Chronic granulomatous pneumonia and lymphocytic responses induced by inhaled beryllium metal in A/J and C3H/HeJ mice.

Abstract

Inhalation of beryllium (Be) has been associated with 2 syndromes: an acute chemical pneumonitis and a granulomatous lung disease known as chronic beryllium disease (CBD). Key to the pathogenesis of CBD is a delayed-type hypersensitivity reaction, in which Be most likely functions as a hapten and acts as a Class II-restricted antigen, stimulating local proliferation and accumulation in the lung of Be-specific CD4+ T cells. The purpose of this study was to establish a mouse model of CBD using the inhalation route of exposure. A/J (H-2a haplotype) and C3H/HeJ (H-2a) mice were exposed once for 90 min in nose-only exposure tubes to aerosols of Be metal. Six mo later, lung histopathologic responses were assessed.

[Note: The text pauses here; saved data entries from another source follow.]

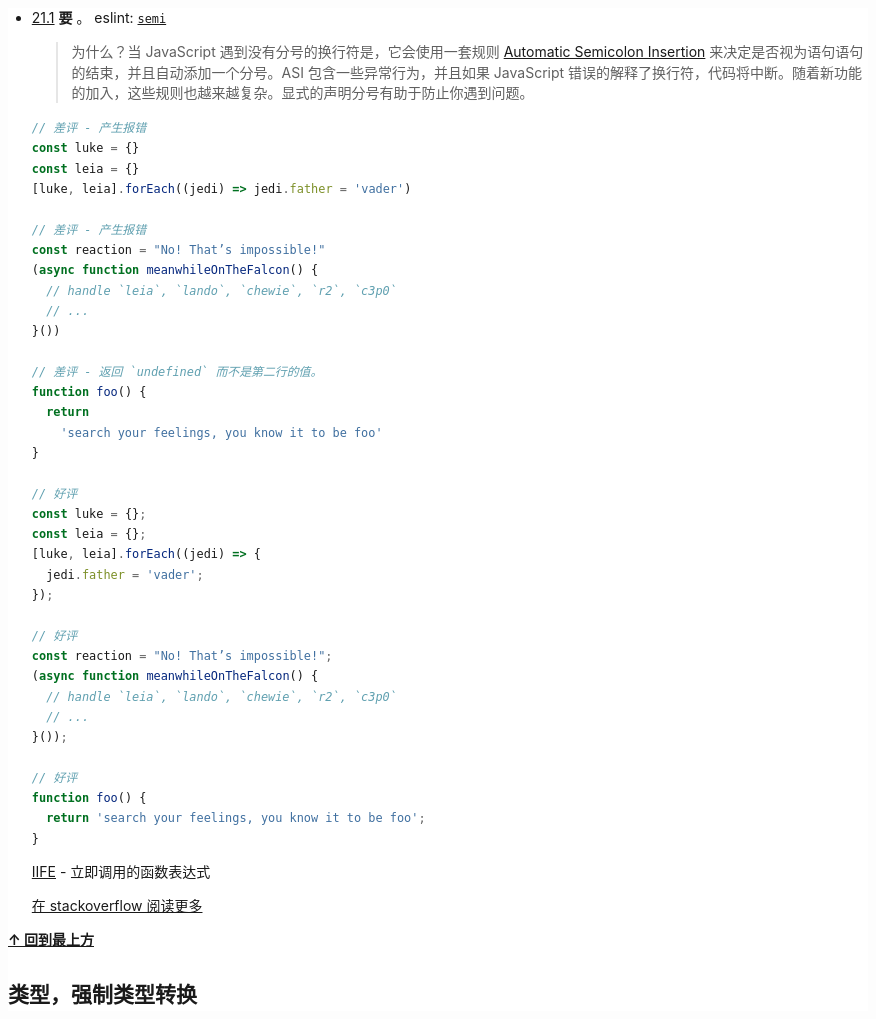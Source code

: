   <a name="semicolons--required"></a><a name="20.1"></a>
  - [21.1](#20.1) **要** 。 eslint: [`semi`](https://eslint.org/docs/rules/semi.html)

    > 为什么？当 JavaScript 遇到没有分号的换行符是，它会使用一套规则  [Automatic Semicolon Insertion](https://tc39.github.io/ecma262/#sec-automatic-semicolon-insertion) 来决定是否视为语句语句的结束，并且自动添加一个分号。ASI 包含一些异常行为，并且如果 JavaScript 错误的解释了换行符，代码将中断。随着新功能的加入，这些规则也越来越复杂。显式的声明分号有助于防止你遇到问题。

    ```javascript
    // 差评 - 产生报错
    const luke = {}
    const leia = {}
    [luke, leia].forEach((jedi) => jedi.father = 'vader')
    
    // 差评 - 产生报错
    const reaction = "No! That’s impossible!"
    (async function meanwhileOnTheFalcon() {
      // handle `leia`, `lando`, `chewie`, `r2`, `c3p0`
      // ...
    }())
    
    // 差评 - 返回 `undefined` 而不是第二行的值。
    function foo() {
      return
        'search your feelings, you know it to be foo'
    }
    
    // 好评
    const luke = {};
    const leia = {};
    [luke, leia].forEach((jedi) => {
      jedi.father = 'vader';
    });
    
    // 好评
    const reaction = "No! That’s impossible!";
    (async function meanwhileOnTheFalcon() {
      // handle `leia`, `lando`, `chewie`, `r2`, `c3p0`
      // ...
    }());
    
    // 好评
    function foo() {
      return 'search your feelings, you know it to be foo';
    }
    ```
    
    [IIFE](#7.2) - 立即调用的函数表达式

    [在 stackoverflow 阅读更多](https://stackoverflow.com/questions/7365172/semicolon-before-self-invoking-function/7365214#7365214)

**[↑ 回到最上方](#table-of-contents)**

<a name="type-casting--coercion"></a>
## 类型，强制类型转换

Further analyses defined the phenotypic profile of lymphocytes in pulmonary lesions and evaluated proliferation of lymphocytes in situ and in response to Be in vitro. Responses were similar in both strains of mice. The lungs of all Be-exposed mice had interstitial compact aggregates of lymphocytes, and granulomatous pneumonia characterized by vacuolated macrophages and giant cells in alveoli, neutrophils in alveoli and alveolar septa, multifocal interstitial granulomas, and interstitial infiltrates of lymphocytes, plasma cells, monocytes, and macrophages. Most Be-exposed mice had minimal to mild interstitial fibrosis. The majority of lymphocytes in interstitial infiltrates and in microgranulomas were CD4+ T cells. Interstitial compact aggregates of lymphocytes contained B cells centrally and CD4+ cells peripherally. Lymphocyte labeling indices, used to assess proliferation in situ, were significantly greater within microgranulomas compared to compact lymphocytic aggregates. Lymphocyte stimulation indices in response to BeSO4 in vitro were not positive in blood, spleen, or tracheobronchial lymph node samples. Be-specific immune responses and nonspecific inflammatory responses to toxic and foreign-body properties of Be may have contributed to the histopathology in both strains of mice. The interstitial mononuclear cell infiltrates, presence of microgranulomas, multinucleated foreign-body and Langhans' giant cells, interstitial fibrosis, and CD4+ T-cell predominance with local proliferation are features similar to CBD in humans. The chronic lung disease induced in these mice by inhaled Be can be used to investigate the importance of variables such as dose, exposure pattern, and physicochemical form of Be in producing this disease.